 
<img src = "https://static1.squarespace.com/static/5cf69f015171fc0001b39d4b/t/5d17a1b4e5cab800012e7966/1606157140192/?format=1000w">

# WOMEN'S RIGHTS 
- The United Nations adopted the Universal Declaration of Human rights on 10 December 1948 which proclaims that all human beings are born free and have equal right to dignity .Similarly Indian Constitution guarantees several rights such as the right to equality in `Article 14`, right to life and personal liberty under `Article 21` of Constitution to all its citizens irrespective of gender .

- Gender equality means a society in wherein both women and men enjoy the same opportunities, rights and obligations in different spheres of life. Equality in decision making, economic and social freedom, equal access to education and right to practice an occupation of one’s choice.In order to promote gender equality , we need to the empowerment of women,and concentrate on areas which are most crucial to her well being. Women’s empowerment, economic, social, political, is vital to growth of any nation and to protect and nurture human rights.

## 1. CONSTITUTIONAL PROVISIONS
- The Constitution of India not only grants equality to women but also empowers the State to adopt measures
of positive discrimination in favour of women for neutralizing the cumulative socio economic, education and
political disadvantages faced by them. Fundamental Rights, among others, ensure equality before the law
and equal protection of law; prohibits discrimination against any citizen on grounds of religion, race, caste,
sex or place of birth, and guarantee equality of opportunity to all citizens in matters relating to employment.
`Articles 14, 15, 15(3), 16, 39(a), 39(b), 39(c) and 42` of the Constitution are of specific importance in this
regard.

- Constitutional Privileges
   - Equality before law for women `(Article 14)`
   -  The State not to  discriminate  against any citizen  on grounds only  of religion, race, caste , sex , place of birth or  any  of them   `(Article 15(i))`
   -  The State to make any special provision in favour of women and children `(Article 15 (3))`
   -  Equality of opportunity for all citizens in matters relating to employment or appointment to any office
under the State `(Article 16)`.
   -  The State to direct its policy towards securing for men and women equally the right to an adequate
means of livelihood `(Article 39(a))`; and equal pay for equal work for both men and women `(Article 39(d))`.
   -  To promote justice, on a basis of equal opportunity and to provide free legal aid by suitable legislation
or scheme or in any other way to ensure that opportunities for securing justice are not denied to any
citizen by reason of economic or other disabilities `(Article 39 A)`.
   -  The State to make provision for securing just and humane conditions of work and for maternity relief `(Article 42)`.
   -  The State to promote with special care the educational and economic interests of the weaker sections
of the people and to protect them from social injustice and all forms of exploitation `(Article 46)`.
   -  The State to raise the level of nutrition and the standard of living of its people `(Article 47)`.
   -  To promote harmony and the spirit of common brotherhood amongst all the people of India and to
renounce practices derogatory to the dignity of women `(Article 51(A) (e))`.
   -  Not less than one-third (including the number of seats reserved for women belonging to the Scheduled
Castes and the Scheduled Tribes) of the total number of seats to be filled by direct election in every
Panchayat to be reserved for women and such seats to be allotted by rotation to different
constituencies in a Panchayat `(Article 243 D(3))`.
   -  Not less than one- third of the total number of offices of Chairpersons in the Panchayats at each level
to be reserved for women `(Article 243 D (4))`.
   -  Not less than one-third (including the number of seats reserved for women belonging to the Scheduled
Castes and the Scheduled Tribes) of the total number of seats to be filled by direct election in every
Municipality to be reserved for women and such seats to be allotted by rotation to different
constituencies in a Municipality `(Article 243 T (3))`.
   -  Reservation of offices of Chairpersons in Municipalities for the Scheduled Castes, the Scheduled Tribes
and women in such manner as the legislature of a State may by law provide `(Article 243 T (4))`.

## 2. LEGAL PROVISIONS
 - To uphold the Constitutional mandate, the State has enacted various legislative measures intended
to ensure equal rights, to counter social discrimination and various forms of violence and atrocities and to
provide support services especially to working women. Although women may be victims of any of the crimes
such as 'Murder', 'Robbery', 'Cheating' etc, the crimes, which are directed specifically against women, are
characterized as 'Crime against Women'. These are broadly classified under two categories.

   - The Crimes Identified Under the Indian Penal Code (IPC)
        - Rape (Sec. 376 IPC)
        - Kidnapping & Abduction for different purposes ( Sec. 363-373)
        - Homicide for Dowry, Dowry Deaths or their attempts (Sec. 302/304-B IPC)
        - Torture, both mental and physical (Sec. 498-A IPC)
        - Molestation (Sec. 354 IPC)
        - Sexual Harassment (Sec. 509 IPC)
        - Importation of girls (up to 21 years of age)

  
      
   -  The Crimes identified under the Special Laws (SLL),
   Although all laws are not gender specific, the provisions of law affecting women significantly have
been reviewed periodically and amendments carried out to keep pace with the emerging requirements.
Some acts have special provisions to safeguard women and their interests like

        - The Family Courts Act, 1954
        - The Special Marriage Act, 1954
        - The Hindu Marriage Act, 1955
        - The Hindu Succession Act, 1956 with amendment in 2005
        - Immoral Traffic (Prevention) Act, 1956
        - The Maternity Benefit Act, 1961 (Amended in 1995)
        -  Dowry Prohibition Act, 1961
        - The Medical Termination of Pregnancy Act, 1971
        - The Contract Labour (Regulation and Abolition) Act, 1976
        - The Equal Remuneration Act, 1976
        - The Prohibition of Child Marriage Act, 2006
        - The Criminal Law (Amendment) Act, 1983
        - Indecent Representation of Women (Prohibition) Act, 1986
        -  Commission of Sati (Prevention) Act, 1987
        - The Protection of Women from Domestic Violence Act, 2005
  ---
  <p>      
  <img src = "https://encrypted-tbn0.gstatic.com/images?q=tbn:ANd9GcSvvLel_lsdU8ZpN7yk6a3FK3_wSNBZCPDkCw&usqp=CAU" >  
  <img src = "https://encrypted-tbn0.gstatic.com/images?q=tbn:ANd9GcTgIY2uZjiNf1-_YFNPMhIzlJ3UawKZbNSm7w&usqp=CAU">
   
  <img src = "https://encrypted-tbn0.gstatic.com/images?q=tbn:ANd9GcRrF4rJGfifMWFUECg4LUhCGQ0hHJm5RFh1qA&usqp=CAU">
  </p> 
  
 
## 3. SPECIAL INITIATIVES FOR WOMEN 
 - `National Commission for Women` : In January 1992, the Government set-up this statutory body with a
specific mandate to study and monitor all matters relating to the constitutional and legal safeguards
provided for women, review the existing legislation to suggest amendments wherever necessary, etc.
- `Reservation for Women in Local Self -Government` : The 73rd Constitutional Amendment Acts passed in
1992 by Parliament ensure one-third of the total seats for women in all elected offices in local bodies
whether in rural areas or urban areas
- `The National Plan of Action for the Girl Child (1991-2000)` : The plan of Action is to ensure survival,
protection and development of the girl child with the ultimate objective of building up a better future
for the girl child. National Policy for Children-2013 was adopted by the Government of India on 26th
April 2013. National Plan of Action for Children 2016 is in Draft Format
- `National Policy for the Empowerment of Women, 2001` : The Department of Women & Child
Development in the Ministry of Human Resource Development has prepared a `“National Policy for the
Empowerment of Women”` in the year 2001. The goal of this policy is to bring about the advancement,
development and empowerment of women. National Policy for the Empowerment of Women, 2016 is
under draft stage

** Assigned task **
Copy the entries exactly as they appear.

** The answer **
<img src = "https://static1.squarespace.com/static/5cf69f015171fc0001b39d4b/t/5d17a1b4e5cab800012e7966/1606157140192/?format=1000w">

# WOMEN'S RIGHTS 
- The United Nations adopted the Universal Declaration of Human rights on 10 December 1948 which proclaims that all human beings are born free and have equal right to dignity .Similarly Indian Constitution guarantees several rights such as the right to equality in `Article 14`, right to life and personal liberty under `Article 21` of Constitution to all its citizens irrespective of gender .

- Gender equality means a society in wherein both women and men enjoy the same opportunities, rights and obligations in different spheres of life. Equality in decision making, economic and social freedom, equal access to education and right to practice an occupation of one’s choice.In order to promote gender equality , we need to the empowerment of women,and concentrate on areas which are most crucial to her well being. Women’s empowerment, economic, social, political, is vital to growth of any nation and to protect and nurture human rights.

## 1. CONSTITUTIONAL PROVISIONS
- The Constitution of India not only grants equality to women but also empowers the State to adopt measures
of positive discrimination in favour of women for neutralizing the cumulative socio economic, education and
political disadvantages faced by them. Fundamental Rights, among others, ensure equality before the law
and equal protection of law; prohibits discrimination against any citizen on grounds of religion, race, caste,
sex or place of birth, and guarantee equality of opportunity to all citizens in matters relating to employment.
`Articles 14, 15, 15(3), 16, 39(a), 39(b), 39(c) and 42` of the Constitution are of specific importance in this
regard.

- Constitutional Privileges
   - Equality before law for women `(Article 14)`
   -  The State not to  discriminate  against any citizen  on grounds only  of religion, race, caste , sex , place of birth or  any  of them   `(Article 15(i))`
   -  The State to make any special provision in favour of women and children `(Article 15 (3))`
   -  Equality of opportunity for all citizens in matters relating to employment or appointment to any office
under the State `(Article 16)`.
   -  The State to direct its policy towards securing for men and women equally the right to an adequate
means of livelihood `(Article 39(a))`; and equal pay for equal work for both men and women `(Article 39(d))`.
   -  To promote justice, on a basis of equal opportunity and to provide free legal aid by suitable legislation
or scheme or in any other way to ensure that opportunities for securing justice are not denied to any
citizen by reason of economic or other disabilities `(Article 39 A)`.
   -  The State to make provision for securing just and humane conditions of work and for maternity relief `(Article 42)`.
   -  The State to promote with special care the educational and economic interests of the weaker sections
of the people and to protect them from social injustice and all forms of exploitation `(Article 46)`.
   -  The State to raise the level of nutrition and the standard of living of its people `(Article 47)`.
   -  To promote harmony and the spirit of common brotherhood amongst all the people of India and to
renounce practices derogatory to the dignity of women `(Article 51(A) (e))`.
   -  Not less than one-third (including the number of seats reserved for women belonging to the Scheduled
Castes and the Scheduled Tribes) of the total number of seats to be filled by direct election in every
Panchayat to be reserved for women and such seats to be allotted by rotation to different
constituencies in a Panchayat `(Article 243 D(3))`.
   -  Not less than one- third of the total number of offices of Chairpersons in the Panchayats at each level
to be reserved for women `(Article 243 D (4))`.
   -  Not less than one-third (including the number of seats reserved for women belonging to the Scheduled
Castes and the Scheduled Tribes) of the total number of seats to be filled by direct election in every
Municipality to be reserved for women and such seats to be allotted by rotation to different
constituencies in a Municipality `(Article 243 T (3))`.
   -  Reservation of offices of Chairpersons in Municipalities for the Scheduled Castes, the Scheduled Tribes
and women in such manner as the legislature of a State may by law provide `(Article 243 T (4))`.

## 2. LEGAL PROVISIONS
 - To uphold the Constitutional mandate, the State has enacted various legislative measures intended
to ensure equal rights, to counter social discrimination and various forms of violence and atrocities and to
provide support services especially to working women. Although women may be victims of any of the crimes
such as 'Murder', 'Robbery', 'Cheating' etc, the crimes, which are directed specifically against women, are
characterized as 'Crime against Women'. These are broadly classified under two categories.

   - The Crimes Identified Under the Indian Penal Code (IPC)
        - Rape (Sec. 376 IPC)
        - Kidnapping & Abduction for different purposes ( Sec. 363-373)
        - Homicide for Dowry, Dowry Deaths or their attempts (Sec. 302/304-B IPC)
        - Torture, both mental and physical (Sec. 498-A IPC)
        - Molestation (Sec. 354 IPC)
        - Sexual Harassment (Sec. 509 IPC)
        - Importation of girls (up to 21 years of age)

  
      
   -  The Crimes identified under the Special Laws (SLL),
   Although all laws are not gender specific, the provisions of law affecting women significantly have
been reviewed periodically and amendments carried out to keep pace with the emerging requirements.
Some acts have special provisions to safeguard women and their interests like

        - The Family Courts Act, 1954
        - The Special Marriage Act, 1954
        - The Hindu Marriage Act, 1955
        - The Hindu Succession Act, 1956 with amendment in 2005
        - Immoral Traffic (Prevention) Act, 1956
        - The Maternity Benefit Act, 1961 (Amended in 1995)
        -  Dowry Prohibition Act, 1961
        - The Medical Termination of Pregnancy Act, 1971
        - The Contract Labour (Regulation and Abolition) Act, 1976
        - The Equal Remuneration Act, 1976
        - The Prohibition of Child Marriage Act, 2006
        - The Criminal Law (Amendment) Act, 1983
        - Indecent Representation of Women (Prohibition) Act, 1986
        -  Commission of Sati (Prevention) Act, 1987
        - The Protection of Women from Domestic Violence Act, 2005
  ---
  <p>      
  <img src = "https://encrypted-tbn0.gstatic.com/images?q=tbn:ANd9GcSvvLel_lsdU8ZpN7yk6a3FK3_wSNBZCPDkCw&usqp=CAU" >  
  <img src = "https://encrypted-tbn0.gstatic.com/images?q=tbn:ANd9GcTgIY2uZjiNf1-_YFNPMhIzlJ3UawKZbNSm7w&usqp=CAU">
   
  <img src = "https://encrypted-tbn0.gstatic.com/images?q=tbn:ANd9GcRrF4rJGfifMWFUECg4LUhCGQ0hHJm5RFh1qA&usqp=CAU">
  </p> 
  
 
## 3. SPECIAL INITIATIVES FOR WOMEN 
 - `National Commission for Women` : In January 1992, the Government set-up this statutory body with a
specific mandate to study and monitor all matters relating to the constitutional and legal safeguards
provided for women, review the existing legislation to suggest amendments wherever necessary, etc.
- `Reservation for Women in Local Self -Government` : The 73rd Constitutional Amendment Acts passed in
1992 by Parliament ensure one-third of the total seats for women in all elected offices in local bodies
whether in rural areas or urban areas
- `The National Plan of Action for the Girl Child (1991-2000)` : The plan of Action is to ensure survival,
protection and development of the girl child with the ultimate objective of building up a better future
for the girl child. National Policy for Children-2013 was adopted by the Government of India on 26th
April 2013. National Plan of Action for Children 2016 is in Draft Format
- `National Policy for the Empowerment of Women, 2001` : The Department of Women & Child
Development in the Ministry of Human Resource Development has prepared a `“National Policy for the
Empowerment of Women”` in the year 2001. The goal of this policy is to bring about the advancement,
development and empowerment of women. National Policy for the Empowerment of Women, 2016 is
under draft stage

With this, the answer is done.